Project Management for Small Business IX
There’s a saying in project management, any project can be estimated accurately…once it’s completed.
There’s nothing particularly unique about creating a small business project budget. A lot times, a budget won’t even be created, since the project seems too small to estimate, or because a project just has to get done. Even if you’re not creating a formal budget, it’s still important to go through the budget making process. You’d make a budget to make sure that anything that you undertake will have a positive return. Therefore, it’s important both to calculate the costs of your projects and also to examine the expected tangible benefit of doing the project.
Because there are lots of resources available on what should go into a project budget, I’m not going to write about what goes into a budget here. Instead, I’ll document the questions that you should ask when you’re creating a project budget.

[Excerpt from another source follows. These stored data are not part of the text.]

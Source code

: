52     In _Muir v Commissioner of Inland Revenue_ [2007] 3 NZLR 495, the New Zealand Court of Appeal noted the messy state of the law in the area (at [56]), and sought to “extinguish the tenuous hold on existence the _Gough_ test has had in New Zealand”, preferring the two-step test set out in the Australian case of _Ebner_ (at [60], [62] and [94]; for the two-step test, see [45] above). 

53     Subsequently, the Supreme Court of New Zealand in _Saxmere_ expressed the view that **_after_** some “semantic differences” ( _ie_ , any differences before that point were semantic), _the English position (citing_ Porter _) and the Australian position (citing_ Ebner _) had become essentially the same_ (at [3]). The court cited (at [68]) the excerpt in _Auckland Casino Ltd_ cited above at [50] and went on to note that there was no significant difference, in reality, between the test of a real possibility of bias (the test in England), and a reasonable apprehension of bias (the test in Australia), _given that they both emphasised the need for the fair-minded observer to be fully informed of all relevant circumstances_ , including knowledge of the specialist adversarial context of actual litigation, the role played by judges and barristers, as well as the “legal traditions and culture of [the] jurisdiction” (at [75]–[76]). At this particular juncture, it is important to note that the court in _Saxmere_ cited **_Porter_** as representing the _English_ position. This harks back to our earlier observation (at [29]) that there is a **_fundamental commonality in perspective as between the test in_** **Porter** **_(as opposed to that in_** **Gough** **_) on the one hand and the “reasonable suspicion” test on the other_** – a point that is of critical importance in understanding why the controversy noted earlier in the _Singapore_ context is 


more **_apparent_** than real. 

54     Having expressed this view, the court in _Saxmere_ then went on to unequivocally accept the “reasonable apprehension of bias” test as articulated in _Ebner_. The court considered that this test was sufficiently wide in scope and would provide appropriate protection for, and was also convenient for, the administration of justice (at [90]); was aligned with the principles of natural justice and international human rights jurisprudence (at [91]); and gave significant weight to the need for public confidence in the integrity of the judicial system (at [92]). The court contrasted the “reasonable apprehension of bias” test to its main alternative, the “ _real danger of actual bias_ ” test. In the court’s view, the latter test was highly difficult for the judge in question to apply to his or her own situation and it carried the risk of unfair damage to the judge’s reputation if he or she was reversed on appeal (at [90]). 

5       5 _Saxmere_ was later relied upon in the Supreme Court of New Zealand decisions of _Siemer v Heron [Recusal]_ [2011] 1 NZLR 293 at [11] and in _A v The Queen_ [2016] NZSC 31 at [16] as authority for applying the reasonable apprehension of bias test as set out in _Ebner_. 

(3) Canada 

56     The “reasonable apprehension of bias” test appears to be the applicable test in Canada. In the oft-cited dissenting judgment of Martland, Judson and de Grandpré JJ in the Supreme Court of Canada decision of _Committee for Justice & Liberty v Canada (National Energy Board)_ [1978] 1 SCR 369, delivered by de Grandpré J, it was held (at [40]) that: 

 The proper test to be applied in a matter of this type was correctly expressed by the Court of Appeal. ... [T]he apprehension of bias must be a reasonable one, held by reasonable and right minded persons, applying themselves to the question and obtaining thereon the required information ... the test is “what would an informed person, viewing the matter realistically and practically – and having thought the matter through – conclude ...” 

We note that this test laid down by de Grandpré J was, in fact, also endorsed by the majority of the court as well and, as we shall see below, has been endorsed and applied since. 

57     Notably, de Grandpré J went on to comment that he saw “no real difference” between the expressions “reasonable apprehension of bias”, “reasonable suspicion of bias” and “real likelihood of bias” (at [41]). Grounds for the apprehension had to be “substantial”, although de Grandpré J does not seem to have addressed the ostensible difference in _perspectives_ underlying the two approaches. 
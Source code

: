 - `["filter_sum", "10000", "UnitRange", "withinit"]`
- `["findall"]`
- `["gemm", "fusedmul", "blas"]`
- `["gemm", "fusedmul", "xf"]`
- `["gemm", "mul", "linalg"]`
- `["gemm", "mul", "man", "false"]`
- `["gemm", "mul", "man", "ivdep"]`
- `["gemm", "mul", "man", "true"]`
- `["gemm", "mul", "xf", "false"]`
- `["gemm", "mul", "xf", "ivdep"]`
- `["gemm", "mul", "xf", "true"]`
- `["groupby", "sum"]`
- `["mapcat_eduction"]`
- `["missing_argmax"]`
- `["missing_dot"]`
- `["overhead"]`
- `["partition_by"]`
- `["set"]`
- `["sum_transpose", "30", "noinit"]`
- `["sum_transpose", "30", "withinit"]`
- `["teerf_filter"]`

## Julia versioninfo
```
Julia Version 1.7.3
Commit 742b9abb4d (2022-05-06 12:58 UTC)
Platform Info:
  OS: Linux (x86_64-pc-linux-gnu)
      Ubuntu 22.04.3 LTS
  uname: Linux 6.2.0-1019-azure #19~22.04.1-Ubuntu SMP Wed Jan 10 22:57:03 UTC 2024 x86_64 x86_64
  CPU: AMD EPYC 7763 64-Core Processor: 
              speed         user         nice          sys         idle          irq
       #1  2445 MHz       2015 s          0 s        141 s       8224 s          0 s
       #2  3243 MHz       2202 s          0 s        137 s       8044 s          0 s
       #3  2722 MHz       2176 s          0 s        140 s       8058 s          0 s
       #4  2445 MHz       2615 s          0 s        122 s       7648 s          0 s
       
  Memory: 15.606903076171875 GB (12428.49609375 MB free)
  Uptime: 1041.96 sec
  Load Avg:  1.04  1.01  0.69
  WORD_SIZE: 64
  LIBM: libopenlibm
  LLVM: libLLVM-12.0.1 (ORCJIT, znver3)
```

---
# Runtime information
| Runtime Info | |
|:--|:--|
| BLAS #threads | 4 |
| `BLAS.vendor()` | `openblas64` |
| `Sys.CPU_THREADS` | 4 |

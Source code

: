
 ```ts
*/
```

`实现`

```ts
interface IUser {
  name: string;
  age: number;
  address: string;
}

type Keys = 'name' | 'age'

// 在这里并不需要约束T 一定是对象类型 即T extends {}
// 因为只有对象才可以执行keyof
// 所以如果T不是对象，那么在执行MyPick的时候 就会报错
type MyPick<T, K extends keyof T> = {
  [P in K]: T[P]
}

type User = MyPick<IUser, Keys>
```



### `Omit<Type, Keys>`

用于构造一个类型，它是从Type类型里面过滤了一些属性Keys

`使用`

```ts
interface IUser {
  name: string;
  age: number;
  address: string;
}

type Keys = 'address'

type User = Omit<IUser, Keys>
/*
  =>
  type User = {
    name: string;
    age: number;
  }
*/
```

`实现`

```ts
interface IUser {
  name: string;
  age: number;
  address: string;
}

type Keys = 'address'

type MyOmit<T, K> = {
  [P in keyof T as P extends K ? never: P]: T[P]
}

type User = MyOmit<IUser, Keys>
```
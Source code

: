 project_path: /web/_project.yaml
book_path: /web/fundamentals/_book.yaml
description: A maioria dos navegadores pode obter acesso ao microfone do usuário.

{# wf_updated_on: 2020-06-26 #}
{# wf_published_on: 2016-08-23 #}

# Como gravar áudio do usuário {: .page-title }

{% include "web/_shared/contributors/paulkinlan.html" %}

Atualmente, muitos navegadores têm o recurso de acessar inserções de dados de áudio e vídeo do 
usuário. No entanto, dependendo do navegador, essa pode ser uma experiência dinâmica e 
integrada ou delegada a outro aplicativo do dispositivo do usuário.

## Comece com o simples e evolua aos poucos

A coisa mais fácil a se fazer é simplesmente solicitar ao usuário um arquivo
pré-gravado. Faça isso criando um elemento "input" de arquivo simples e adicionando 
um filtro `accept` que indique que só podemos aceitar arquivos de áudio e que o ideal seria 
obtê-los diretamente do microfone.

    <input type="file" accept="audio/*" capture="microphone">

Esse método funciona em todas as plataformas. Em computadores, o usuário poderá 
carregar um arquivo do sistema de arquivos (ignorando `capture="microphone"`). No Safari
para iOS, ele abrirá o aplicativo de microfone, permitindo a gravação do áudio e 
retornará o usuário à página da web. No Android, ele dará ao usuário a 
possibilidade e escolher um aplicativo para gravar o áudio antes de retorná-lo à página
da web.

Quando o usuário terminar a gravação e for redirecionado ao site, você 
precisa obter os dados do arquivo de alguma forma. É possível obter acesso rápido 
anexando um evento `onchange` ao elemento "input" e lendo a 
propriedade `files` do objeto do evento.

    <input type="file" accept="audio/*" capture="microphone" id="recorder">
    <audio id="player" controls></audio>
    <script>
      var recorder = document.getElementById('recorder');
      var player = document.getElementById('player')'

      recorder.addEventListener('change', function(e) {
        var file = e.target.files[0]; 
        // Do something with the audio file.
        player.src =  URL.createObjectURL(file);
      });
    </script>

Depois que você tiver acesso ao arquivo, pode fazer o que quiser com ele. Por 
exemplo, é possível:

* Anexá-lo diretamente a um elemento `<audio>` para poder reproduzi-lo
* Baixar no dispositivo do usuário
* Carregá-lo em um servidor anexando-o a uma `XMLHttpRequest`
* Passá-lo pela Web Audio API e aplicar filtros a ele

You can calculate the amount of investment that you’ll by asking yourself these questions:
- How much will any external vendors cost? Are vendor costs fixed price, capped, or time & materials? If costs are time & materials, what controls do you have in place to prevent vendors from running over budget?
- How much internal labor is involved for the employee team? Do you have an hourly fee, inclusive of benefits, to calculate the cost? If employees of significantly different costs are involved, do you have a different fee to use for each level?
- How much effort will be involved for quality assurance? What are the quality assurance costs?
- What is the effort level/cost of training?
- Is marketing involved? If so, what is the expense for that?
- Once the project is delivered, what is the cost and effort of project support?
If you want to calculate the return on your project (and you should) , here are some questions to ask:
- Will this project result in increased revenue, reduced expenses or both?
- Are the savings you will generate from this project real savings? For example, if an employee will spend less time on an activity as a result of the project, but they are still full time and your cost of the employee will stay the same, you’re not really saving?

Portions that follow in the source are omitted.